**Work request:** What is needed is each line of the data below that holds the string "productFullName".

**Material for this task:**
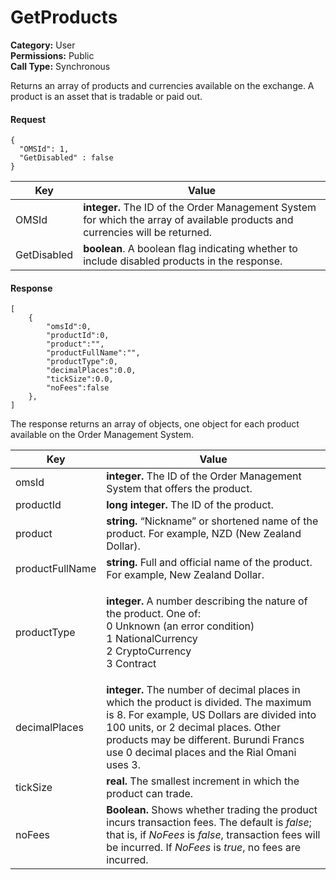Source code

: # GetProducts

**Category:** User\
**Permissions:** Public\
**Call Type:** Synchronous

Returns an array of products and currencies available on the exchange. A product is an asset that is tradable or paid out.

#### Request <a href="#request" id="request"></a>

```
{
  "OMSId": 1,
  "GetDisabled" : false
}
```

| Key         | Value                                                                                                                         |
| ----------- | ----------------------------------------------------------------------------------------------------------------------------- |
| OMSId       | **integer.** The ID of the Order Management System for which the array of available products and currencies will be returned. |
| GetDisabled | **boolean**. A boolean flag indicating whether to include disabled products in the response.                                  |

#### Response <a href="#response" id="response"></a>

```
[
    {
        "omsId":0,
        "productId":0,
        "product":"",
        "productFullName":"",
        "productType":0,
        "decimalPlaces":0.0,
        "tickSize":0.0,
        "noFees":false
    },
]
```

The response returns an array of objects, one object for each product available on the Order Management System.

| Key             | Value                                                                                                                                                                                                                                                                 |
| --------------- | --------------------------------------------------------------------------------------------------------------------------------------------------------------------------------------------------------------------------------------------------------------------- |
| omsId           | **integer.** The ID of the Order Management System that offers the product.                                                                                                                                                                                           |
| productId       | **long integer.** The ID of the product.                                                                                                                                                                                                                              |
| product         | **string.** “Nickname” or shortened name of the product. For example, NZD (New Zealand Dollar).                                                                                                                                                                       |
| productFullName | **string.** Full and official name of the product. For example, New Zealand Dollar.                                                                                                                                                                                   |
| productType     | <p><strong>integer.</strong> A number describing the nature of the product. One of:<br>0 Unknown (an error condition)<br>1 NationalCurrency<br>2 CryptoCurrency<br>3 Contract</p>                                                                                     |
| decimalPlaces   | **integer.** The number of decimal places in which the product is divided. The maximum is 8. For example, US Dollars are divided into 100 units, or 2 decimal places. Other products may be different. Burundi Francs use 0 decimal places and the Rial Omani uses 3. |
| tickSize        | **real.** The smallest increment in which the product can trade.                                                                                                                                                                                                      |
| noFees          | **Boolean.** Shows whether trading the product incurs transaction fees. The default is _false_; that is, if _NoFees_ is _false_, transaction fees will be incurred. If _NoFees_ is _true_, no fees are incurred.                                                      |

**Result below:**
        "productFullName":"",
| productFullName | **string.** Full and official name of the product. For example, New Zealand Dollar.                                                                                                                                                                                   |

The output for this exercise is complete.